Menos trabajadores y más robots, así será la industria del coche eléctrico

La movilidad eléctrica es una realidad que no sólo cambiará el transporte, sino que afectará a toda la cadena de valor y la industria del automóvil. El impacto económico de esta nueva oportunidad de negocio, traerá consigo una reconversión de todo el sector.

A nivel laboral, hay muchas teorías sobre los efectos en el empleo de la generalización del coche eléctrico. El impacto laboral de la movilidad eléctrica es uno de los temas más candentes del momento y que está trayendo consigo acalorados debates.

Por parte de un sector, se considera que los recortes en la mano de obra pueden compensarse con nuevas actividades, principalmente la producción de baterías. De hecho, desde los Estados Unidos de América se han hecho públicos proyectos, nada menos, que de trece nuevas fábricas de baterías, para que no quedarse detrás de China.
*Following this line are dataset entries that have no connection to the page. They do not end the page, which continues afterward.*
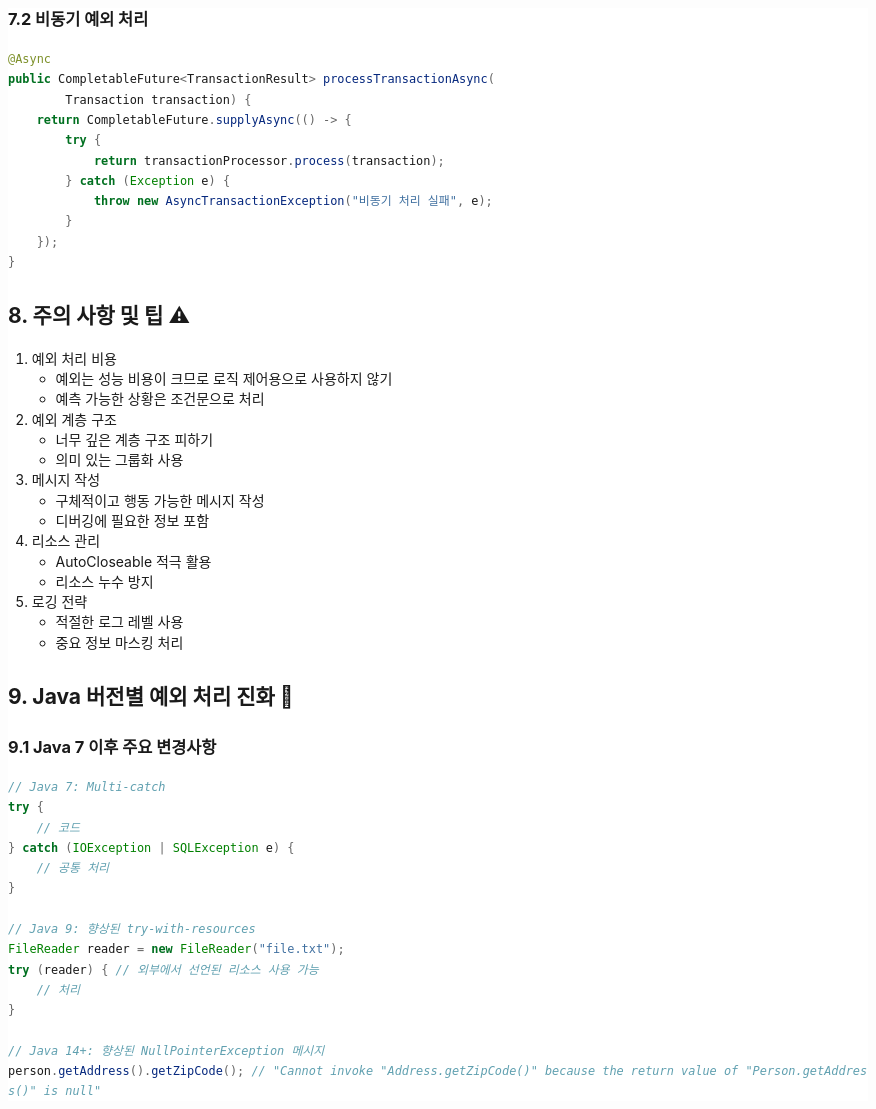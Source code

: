 ### 7.2 비동기 예외 처리

```java
@Async
public CompletableFuture<TransactionResult> processTransactionAsync(
        Transaction transaction) {
    return CompletableFuture.supplyAsync(() -> {
        try {
            return transactionProcessor.process(transaction);
        } catch (Exception e) {
            throw new AsyncTransactionException("비동기 처리 실패", e);
        }
    });
}

```

## 8. 주의 사항 및 팁 ⚠️

1. 예외 처리 비용
    - 예외는 성능 비용이 크므로 로직 제어용으로 사용하지 않기
    - 예측 가능한 상황은 조건문으로 처리
2. 예외 계층 구조
    - 너무 깊은 계층 구조 피하기
    - 의미 있는 그룹화 사용
3. 메시지 작성
    - 구체적이고 행동 가능한 메시지 작성
    - 디버깅에 필요한 정보 포함
4. 리소스 관리
    - AutoCloseable 적극 활용
    - 리소스 누수 방지
5. 로깅 전략
    - 적절한 로그 레벨 사용
    - 중요 정보 마스킹 처리

## 9. Java 버전별 예외 처리 진화 🔄

### 9.1 Java 7 이후 주요 변경사항

```java
// Java 7: Multi-catch
try {
    // 코드
} catch (IOException | SQLException e) {
    // 공통 처리
}

// Java 9: 향상된 try-with-resources
FileReader reader = new FileReader("file.txt");
try (reader) { // 외부에서 선언된 리소스 사용 가능
    // 처리
}

// Java 14+: 향상된 NullPointerException 메시지
person.getAddress().getZipCode(); // "Cannot invoke "Address.getZipCode()" because the return value of "Person.getAddress()" is null"

```
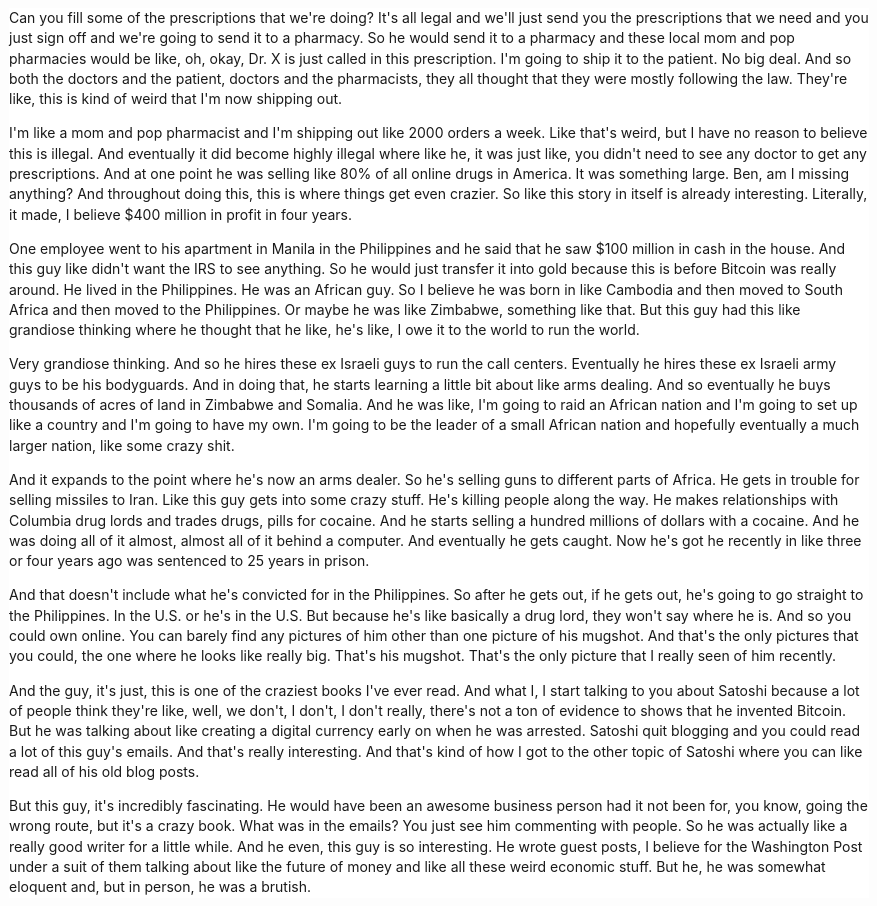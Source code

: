 Can you fill some of the prescriptions that we're doing? It's all legal and we'll just send you the prescriptions that we need and you just sign off and we're going to send it to a pharmacy. So he would send it to a pharmacy and these local mom and pop pharmacies would be like, oh, okay, Dr. X is just called in this prescription. I'm going to ship it to the patient. No big deal. And so both the doctors and the patient, doctors and the pharmacists, they all thought that they were mostly following the law. They're like, this is kind of weird that I'm now shipping out.

I'm like a mom and pop pharmacist and I'm shipping out like 2000 orders a week. Like that's weird, but I have no reason to believe this is illegal. And eventually it did become highly illegal where like he, it was just like, you didn't need to see any doctor to get any prescriptions. And at one point he was selling like 80% of all online drugs in America. It was something large. Ben, am I missing anything? And throughout doing this, this is where things get even crazier. So like this story in itself is already interesting. Literally, it made, I believe $400 million in profit in four years.

One employee went to his apartment in Manila in the Philippines and he said that he saw $100 million in cash in the house. And this guy like didn't want the IRS to see anything. So he would just transfer it into gold because this is before Bitcoin was really around. He lived in the Philippines. He was an African guy. So I believe he was born in like Cambodia and then moved to South Africa and then moved to the Philippines. Or maybe he was like Zimbabwe, something like that. But this guy had this like grandiose thinking where he thought that he like, he's like, I owe it to the world to run the world.

Very grandiose thinking. And so he hires these ex Israeli guys to run the call centers. Eventually he hires these ex Israeli army guys to be his bodyguards. And in doing that, he starts learning a little bit about like arms dealing. And so eventually he buys thousands of acres of land in Zimbabwe and Somalia. And he was like, I'm going to raid an African nation and I'm going to set up like a country and I'm going to have my own. I'm going to be the leader of a small African nation and hopefully eventually a much larger nation, like some crazy shit.

And it expands to the point where he's now an arms dealer. So he's selling guns to different parts of Africa. He gets in trouble for selling missiles to Iran. Like this guy gets into some crazy stuff. He's killing people along the way. He makes relationships with Columbia drug lords and trades drugs, pills for cocaine. And he starts selling a hundred millions of dollars with a cocaine. And he was doing all of it almost, almost all of it behind a computer. And eventually he gets caught. Now he's got he recently in like three or four years ago was sentenced to 25 years in prison.

And that doesn't include what he's convicted for in the Philippines. So after he gets out, if he gets out, he's going to go straight to the Philippines. In the U.S. or he's in the U.S. But because he's like basically a drug lord, they won't say where he is. And so you could own online. You can barely find any pictures of him other than one picture of his mugshot. And that's the only pictures that you could, the one where he looks like really big. That's his mugshot. That's the only picture that I really seen of him recently.

And the guy, it's just, this is one of the craziest books I've ever read. And what I, I start talking to you about Satoshi because a lot of people think they're like, well, we don't, I don't, I don't really, there's not a ton of evidence to shows that he invented Bitcoin. But he was talking about like creating a digital currency early on when he was arrested. Satoshi quit blogging and you could read a lot of this guy's emails. And that's really interesting. And that's kind of how I got to the other topic of Satoshi where you can like read all of his old blog posts.

But this guy, it's incredibly fascinating. He would have been an awesome business person had it not been for, you know, going the wrong route, but it's a crazy book. What was in the emails? You just see him commenting with people. So he was actually like a really good writer for a little while. And he even, this guy is so interesting. He wrote guest posts, I believe for the Washington Post under a suit of them talking about like the future of money and like all these weird economic stuff. But he, he was somewhat eloquent and, but in person, he was a brutish.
Encrucijada de la industria

Frente a esto, el diario japonés Nikkei recoge las declaraciones de Kenji Yamaguchi, número uno del gigante de la automatización industrial Fanuc, proveedor, entre diferentes marcas, incluida Tesla. En ellas, el directivo advierte sobre el hecho de que la expansión del coche eléctrico, traiga consigo un mayor uso de robots en las líneas de producción.

Básicamente, la menor complejidad y por tanto la mayor facilidad de implementación de la tecnología motriz eléctrica, favorecerá el uso de gran maquinaria industrial para la producción.

Todas las nuevas técnicas de fabricación de un elemento tan complejo y delicado como las baterías, traerá consigo una mayor automatización de los procedimientos, especialmente en la producción de celdas de baterías.

Más robots para baterías.

Producción de baterías de Volkswagen.

Para Yamaguchi, “los motores de combustión son físicamente complejos, por lo que son difíciles de ensamblar con robots, mientras que las baterías tienen una forma más simple y su ensamblaje implica movimientos más repetitivos, lo que las hace más adecuadas para los robots”.

El directivo nipón sabe de lo que habla, puesto que dirige una de las empresas de automatización industrial más grandes del mundo.

La evolución de los procesos de producción tare consigo la posibilidad de que incluso el montaje de los propulsores eléctricos e inversores, pueda algún día llevarse a cabo mediante sistemas robóticos cada vez más avanzados.

Esto no es algo nuevo, puesto que los robots llevan décadas ayudado a reducir costes y mejorando la calidad de los automóviles tradicionales, reduciendo la cantidad de mano de obra humana y favoreciendo la motorización masiva.

Ahora, según Yamaguchi, los robots podrán producir los mismos efectos con la movilidad eléctrica: «La automatización puede reducir los costes de producción de las baterías, que constituyen una gran parte del coste de un vehículo eléctrico. La automatización también conducirá a la producción en masa, que a su vez producirá economías de escala«.